___ DATA FOR THE TASK ___
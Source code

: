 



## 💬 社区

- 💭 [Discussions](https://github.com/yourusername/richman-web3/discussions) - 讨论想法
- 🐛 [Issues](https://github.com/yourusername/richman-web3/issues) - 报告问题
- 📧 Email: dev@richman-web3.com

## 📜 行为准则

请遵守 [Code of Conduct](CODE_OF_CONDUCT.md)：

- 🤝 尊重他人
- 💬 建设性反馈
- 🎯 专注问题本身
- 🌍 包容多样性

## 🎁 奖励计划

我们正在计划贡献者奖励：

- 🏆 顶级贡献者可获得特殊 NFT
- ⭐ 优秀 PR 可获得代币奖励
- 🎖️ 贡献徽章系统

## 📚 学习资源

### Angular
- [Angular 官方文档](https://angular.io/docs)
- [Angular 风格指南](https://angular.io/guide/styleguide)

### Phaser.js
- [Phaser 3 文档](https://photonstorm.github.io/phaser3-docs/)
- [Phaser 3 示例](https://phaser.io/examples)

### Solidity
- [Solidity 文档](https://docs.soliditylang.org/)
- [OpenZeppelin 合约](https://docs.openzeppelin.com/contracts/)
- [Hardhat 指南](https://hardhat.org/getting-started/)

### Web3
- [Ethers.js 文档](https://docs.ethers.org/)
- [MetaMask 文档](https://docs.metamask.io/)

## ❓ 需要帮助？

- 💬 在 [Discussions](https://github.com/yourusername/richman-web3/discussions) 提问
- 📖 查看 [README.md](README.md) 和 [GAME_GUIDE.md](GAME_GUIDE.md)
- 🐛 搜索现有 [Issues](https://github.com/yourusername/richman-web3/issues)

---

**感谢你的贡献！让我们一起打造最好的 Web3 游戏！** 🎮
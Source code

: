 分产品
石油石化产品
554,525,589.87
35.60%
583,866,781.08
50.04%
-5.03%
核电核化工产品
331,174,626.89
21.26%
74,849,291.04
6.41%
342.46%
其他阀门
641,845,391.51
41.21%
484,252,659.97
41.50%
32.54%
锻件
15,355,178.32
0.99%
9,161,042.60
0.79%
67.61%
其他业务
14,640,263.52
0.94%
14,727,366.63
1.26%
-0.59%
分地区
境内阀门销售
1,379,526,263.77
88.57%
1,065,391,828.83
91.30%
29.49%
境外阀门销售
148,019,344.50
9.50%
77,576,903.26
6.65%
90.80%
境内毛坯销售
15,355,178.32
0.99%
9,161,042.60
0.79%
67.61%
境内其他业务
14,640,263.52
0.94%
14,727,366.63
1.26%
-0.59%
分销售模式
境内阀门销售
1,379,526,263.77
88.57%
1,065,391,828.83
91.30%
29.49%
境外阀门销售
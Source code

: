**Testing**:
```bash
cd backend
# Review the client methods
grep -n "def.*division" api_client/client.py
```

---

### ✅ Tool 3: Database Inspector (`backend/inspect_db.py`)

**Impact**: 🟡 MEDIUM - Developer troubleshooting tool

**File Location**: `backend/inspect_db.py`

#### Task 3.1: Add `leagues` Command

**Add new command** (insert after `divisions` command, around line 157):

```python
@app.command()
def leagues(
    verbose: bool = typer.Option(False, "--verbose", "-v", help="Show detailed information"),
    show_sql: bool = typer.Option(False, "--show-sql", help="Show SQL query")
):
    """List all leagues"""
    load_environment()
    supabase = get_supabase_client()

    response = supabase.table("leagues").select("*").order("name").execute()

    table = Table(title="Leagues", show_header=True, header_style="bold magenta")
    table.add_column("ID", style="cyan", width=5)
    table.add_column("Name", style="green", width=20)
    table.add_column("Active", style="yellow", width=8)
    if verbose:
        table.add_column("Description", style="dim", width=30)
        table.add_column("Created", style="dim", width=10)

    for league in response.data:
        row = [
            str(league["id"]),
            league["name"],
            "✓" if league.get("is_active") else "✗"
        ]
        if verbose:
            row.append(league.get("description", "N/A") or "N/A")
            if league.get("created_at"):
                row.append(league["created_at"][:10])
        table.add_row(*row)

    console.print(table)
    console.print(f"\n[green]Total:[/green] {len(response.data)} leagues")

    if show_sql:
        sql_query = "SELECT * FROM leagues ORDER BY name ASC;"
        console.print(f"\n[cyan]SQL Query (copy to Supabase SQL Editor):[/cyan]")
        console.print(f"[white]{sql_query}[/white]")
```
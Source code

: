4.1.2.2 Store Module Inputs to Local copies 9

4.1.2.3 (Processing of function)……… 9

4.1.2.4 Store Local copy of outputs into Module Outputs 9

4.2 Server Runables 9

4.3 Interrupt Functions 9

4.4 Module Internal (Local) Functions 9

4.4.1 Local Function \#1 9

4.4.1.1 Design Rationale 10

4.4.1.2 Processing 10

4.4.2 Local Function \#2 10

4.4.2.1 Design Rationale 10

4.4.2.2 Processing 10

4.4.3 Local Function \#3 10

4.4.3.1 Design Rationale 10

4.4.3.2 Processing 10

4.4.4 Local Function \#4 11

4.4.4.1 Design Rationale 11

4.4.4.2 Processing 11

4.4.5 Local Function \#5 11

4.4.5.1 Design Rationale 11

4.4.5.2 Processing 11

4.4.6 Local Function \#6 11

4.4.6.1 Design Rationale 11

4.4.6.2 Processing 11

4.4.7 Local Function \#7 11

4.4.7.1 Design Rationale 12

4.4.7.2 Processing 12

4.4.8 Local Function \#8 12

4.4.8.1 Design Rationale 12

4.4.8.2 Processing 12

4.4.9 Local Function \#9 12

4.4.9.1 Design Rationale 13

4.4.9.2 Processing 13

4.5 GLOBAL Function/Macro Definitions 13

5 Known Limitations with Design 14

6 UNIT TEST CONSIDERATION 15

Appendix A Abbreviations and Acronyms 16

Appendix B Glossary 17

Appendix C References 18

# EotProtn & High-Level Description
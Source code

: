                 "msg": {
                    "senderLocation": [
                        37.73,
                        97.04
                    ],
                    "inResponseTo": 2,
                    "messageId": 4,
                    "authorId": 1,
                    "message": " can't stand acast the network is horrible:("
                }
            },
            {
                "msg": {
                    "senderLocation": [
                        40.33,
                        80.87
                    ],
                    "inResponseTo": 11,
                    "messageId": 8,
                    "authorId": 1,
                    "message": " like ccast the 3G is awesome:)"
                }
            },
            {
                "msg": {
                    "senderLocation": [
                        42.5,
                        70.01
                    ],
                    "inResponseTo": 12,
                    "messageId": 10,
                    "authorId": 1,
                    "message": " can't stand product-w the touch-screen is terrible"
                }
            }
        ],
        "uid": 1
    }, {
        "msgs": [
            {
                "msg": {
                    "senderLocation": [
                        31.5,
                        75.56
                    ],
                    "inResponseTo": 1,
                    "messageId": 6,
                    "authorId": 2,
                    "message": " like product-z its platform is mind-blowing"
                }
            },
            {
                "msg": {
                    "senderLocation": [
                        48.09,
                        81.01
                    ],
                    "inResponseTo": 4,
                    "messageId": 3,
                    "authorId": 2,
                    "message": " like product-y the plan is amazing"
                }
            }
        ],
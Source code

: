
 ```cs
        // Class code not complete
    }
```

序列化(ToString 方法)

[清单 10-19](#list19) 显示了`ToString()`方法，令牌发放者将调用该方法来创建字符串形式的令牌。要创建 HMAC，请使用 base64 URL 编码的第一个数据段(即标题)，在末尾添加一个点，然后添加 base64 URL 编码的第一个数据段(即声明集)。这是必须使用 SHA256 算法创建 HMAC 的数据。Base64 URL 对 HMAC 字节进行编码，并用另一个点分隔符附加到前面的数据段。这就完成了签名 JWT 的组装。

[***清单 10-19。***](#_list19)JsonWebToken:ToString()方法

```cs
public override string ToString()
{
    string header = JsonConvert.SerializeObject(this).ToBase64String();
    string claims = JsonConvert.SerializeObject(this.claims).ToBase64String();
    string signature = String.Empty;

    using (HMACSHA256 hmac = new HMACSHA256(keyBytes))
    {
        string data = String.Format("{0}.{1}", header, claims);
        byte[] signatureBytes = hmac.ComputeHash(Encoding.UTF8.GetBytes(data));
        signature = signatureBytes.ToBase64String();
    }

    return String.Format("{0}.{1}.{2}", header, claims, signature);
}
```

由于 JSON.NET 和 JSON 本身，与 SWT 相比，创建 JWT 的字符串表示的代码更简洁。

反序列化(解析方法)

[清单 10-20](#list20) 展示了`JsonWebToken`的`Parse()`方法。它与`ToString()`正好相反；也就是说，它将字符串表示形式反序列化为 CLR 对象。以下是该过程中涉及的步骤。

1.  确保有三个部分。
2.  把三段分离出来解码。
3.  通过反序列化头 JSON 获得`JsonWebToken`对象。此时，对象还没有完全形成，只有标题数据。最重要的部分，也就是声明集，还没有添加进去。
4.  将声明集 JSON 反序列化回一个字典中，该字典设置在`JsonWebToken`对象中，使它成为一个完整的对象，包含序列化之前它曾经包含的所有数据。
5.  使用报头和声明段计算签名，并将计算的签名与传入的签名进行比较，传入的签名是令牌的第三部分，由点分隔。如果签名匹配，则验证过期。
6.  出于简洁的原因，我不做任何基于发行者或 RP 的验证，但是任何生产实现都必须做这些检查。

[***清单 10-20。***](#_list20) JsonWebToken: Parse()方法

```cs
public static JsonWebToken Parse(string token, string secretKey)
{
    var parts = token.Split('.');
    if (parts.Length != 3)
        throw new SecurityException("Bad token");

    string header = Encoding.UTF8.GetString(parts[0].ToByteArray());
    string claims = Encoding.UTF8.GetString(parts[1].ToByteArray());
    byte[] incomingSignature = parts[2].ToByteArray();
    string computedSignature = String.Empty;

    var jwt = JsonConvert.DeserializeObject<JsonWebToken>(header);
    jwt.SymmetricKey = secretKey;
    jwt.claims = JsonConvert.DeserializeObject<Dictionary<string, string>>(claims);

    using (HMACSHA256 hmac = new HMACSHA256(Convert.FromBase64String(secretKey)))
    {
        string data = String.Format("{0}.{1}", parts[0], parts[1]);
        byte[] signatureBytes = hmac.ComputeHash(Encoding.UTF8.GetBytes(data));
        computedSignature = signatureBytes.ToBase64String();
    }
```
___
» **AIM OF THE TASK**
Report each line of the material above where the word "Empty" appears.

» **OUTPUT FOR THIS EXERCISE**
    string signature = String.Empty;
    string computedSignature = String.Empty;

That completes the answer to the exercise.